Directions for this task:
Records follow. Pull out every line that contains "wandbeugels".

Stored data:
════

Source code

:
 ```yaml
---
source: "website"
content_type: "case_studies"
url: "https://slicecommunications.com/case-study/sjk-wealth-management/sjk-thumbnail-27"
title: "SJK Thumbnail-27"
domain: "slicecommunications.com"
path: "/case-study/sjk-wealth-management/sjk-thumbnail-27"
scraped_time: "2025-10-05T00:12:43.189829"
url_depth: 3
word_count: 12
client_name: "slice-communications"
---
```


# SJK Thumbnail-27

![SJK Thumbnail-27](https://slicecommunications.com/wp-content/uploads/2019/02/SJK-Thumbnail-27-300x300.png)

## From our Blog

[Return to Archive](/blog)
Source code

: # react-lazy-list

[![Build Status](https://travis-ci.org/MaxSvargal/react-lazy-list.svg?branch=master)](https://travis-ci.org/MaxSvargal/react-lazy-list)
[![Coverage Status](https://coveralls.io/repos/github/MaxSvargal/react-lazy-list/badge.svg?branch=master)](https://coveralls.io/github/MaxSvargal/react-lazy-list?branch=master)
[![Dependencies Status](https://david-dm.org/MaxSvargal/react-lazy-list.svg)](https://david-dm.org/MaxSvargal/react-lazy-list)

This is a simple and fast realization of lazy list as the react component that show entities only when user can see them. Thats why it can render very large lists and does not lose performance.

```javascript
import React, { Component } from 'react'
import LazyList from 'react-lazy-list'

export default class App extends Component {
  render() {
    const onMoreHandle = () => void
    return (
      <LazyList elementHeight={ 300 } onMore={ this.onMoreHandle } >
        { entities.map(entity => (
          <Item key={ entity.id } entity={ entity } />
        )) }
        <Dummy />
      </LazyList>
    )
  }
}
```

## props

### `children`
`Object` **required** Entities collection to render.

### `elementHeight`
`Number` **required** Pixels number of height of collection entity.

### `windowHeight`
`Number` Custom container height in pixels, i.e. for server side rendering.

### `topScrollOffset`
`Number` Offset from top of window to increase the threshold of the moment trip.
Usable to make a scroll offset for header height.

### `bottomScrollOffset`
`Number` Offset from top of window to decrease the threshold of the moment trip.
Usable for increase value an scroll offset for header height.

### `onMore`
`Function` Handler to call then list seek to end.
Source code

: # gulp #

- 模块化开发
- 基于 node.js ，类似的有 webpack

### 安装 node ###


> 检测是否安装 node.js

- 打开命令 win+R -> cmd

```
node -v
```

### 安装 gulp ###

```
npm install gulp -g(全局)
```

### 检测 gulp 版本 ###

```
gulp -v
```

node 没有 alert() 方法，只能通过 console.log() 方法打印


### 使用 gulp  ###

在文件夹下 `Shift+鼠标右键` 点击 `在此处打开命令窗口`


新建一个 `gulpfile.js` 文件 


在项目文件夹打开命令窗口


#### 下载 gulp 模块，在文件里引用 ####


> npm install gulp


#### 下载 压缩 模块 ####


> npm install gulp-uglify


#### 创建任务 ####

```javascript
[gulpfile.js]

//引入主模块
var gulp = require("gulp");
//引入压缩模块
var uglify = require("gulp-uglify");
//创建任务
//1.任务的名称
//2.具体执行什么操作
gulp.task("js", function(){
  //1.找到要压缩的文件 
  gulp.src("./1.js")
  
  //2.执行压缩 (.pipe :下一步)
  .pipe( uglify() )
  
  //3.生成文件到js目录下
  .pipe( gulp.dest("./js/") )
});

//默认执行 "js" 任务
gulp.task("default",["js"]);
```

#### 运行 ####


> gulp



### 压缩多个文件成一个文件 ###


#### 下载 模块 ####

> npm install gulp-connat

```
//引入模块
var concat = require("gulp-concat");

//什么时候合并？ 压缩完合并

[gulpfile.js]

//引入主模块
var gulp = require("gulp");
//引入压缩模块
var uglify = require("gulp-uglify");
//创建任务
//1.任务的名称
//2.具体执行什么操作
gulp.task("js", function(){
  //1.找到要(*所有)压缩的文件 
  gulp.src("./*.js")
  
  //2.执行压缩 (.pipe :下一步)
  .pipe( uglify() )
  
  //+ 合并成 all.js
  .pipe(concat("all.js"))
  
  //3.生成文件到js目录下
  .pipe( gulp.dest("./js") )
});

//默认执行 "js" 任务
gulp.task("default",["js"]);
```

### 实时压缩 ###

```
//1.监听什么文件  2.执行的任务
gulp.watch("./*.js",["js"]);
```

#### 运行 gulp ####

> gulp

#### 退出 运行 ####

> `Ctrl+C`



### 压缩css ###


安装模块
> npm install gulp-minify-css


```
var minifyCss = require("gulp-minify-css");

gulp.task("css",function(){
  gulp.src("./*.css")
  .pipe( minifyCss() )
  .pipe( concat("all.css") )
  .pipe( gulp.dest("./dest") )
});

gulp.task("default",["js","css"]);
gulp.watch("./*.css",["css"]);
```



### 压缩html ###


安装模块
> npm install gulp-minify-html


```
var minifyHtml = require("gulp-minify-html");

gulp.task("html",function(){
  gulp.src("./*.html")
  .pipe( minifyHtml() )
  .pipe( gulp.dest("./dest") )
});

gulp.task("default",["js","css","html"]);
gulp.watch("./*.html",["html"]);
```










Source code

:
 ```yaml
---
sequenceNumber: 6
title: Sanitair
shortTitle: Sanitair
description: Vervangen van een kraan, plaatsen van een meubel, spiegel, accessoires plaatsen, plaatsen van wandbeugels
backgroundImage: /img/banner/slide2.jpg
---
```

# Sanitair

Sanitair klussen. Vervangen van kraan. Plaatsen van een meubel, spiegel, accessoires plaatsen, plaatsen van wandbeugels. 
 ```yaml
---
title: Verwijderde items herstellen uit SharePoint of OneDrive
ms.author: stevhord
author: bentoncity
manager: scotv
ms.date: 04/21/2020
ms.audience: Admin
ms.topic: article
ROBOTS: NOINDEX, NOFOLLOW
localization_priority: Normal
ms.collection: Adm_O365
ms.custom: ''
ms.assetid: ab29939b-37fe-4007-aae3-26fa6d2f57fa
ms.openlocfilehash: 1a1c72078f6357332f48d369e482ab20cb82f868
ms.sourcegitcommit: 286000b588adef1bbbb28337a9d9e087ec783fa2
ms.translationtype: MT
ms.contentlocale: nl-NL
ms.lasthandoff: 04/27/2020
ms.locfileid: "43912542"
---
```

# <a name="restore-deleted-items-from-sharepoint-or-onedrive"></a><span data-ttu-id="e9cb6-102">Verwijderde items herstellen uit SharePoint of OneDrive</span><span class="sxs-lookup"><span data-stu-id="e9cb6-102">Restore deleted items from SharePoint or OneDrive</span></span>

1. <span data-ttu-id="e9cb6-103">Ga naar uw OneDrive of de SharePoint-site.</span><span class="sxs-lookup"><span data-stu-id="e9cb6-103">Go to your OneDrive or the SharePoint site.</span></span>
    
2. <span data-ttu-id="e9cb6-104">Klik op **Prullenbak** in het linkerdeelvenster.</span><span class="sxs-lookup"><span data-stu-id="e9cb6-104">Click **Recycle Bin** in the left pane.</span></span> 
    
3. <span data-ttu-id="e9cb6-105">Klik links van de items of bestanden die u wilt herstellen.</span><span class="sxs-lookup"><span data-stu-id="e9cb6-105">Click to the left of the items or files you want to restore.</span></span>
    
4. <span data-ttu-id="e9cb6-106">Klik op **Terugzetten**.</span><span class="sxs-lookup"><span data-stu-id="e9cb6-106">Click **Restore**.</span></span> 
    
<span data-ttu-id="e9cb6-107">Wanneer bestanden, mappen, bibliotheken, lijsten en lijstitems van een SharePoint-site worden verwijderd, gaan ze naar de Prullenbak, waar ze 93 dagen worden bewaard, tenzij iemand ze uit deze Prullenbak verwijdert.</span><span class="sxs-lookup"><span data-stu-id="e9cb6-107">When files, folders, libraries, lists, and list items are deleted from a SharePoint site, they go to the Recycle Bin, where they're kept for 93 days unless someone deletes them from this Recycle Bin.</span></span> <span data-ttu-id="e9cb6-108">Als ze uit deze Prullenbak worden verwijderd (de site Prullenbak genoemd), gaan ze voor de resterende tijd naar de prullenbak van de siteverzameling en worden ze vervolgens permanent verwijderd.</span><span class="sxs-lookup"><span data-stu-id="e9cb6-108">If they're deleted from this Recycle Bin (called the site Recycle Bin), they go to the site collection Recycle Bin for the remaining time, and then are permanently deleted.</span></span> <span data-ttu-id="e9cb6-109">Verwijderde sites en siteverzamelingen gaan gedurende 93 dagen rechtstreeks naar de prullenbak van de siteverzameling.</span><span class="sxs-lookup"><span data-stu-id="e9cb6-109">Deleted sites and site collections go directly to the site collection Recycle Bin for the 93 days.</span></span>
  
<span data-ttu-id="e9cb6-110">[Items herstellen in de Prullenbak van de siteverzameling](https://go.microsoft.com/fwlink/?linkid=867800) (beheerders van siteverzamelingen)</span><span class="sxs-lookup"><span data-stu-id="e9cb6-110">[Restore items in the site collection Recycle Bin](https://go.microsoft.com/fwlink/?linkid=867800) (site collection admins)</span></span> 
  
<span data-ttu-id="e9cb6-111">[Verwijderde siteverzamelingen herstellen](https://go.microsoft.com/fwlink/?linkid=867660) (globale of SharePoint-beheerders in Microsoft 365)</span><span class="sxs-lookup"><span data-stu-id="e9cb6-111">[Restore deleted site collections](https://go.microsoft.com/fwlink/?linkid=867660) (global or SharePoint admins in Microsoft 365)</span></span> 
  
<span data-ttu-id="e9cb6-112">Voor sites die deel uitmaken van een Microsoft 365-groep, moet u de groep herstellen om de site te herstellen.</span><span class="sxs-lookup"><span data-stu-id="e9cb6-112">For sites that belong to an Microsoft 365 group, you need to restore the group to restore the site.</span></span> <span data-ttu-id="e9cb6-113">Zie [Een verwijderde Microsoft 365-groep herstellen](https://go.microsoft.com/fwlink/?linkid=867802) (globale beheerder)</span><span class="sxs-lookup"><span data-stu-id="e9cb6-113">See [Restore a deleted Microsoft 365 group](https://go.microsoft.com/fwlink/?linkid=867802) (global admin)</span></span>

════

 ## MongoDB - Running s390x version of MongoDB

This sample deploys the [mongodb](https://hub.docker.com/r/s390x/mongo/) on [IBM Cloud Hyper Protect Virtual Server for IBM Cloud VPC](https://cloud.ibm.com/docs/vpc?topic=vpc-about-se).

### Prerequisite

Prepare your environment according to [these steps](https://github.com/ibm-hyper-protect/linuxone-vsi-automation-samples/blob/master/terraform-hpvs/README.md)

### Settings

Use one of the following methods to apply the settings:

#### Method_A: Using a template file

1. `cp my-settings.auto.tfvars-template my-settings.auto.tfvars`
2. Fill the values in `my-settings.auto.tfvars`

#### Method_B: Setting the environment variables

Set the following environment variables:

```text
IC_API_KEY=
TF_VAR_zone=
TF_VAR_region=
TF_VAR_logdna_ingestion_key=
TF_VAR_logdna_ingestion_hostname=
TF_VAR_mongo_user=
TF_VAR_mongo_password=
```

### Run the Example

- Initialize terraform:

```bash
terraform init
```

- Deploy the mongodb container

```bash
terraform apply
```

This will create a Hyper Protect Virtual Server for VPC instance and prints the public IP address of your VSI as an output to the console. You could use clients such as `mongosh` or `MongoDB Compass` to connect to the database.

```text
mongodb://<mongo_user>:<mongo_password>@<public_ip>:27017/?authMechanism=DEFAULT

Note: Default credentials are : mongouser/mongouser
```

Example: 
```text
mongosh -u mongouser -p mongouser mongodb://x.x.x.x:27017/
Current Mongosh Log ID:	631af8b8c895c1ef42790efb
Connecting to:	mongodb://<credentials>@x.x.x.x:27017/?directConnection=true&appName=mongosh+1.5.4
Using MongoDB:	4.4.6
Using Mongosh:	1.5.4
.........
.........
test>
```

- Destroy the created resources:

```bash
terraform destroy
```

════

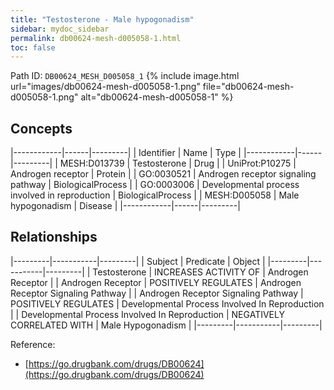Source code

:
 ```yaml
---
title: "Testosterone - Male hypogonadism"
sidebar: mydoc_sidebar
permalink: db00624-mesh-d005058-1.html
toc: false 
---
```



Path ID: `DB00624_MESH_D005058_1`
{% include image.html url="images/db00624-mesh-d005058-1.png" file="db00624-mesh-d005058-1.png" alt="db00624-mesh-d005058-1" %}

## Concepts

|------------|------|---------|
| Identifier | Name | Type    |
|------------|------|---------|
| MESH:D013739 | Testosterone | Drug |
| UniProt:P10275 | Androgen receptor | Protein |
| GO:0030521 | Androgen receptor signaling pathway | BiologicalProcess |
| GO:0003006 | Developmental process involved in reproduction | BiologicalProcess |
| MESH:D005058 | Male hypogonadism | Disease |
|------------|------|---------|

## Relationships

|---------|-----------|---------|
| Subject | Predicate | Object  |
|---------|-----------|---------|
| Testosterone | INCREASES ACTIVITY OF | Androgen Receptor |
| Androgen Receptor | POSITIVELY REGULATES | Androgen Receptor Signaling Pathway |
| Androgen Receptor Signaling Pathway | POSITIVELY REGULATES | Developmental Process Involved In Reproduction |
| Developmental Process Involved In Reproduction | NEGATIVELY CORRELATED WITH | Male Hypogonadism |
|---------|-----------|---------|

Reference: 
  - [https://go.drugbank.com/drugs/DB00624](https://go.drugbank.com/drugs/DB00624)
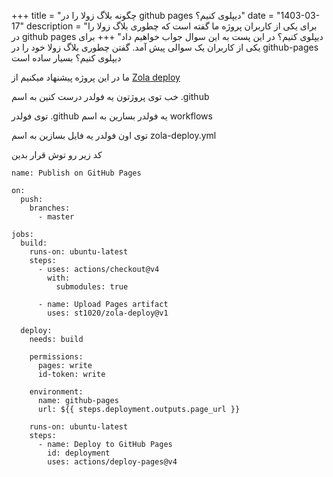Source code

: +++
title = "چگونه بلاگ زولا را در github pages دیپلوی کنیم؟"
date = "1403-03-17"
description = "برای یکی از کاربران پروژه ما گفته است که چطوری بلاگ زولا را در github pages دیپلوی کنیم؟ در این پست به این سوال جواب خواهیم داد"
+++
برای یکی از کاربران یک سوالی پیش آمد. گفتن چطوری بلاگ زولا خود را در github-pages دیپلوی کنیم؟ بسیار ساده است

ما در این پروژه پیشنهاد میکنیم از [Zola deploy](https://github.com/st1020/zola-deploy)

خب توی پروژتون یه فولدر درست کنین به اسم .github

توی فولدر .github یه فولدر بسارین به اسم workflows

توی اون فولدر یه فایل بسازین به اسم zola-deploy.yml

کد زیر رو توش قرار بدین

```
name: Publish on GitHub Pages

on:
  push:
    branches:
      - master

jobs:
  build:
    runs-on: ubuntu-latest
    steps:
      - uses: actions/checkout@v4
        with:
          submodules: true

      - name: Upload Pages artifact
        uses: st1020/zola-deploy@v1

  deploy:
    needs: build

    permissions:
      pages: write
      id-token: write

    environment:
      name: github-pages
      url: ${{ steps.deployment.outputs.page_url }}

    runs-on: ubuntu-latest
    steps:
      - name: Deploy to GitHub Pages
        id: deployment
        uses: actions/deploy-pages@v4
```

════

Reply:
description: Vervangen van een kraan, plaatsen van een meubel, spiegel, accessoires plaatsen, plaatsen van wandbeugels
Sanitair klussen. Vervangen van kraan. Plaatsen van een meubel, spiegel, accessoires plaatsen, plaatsen van wandbeugels. 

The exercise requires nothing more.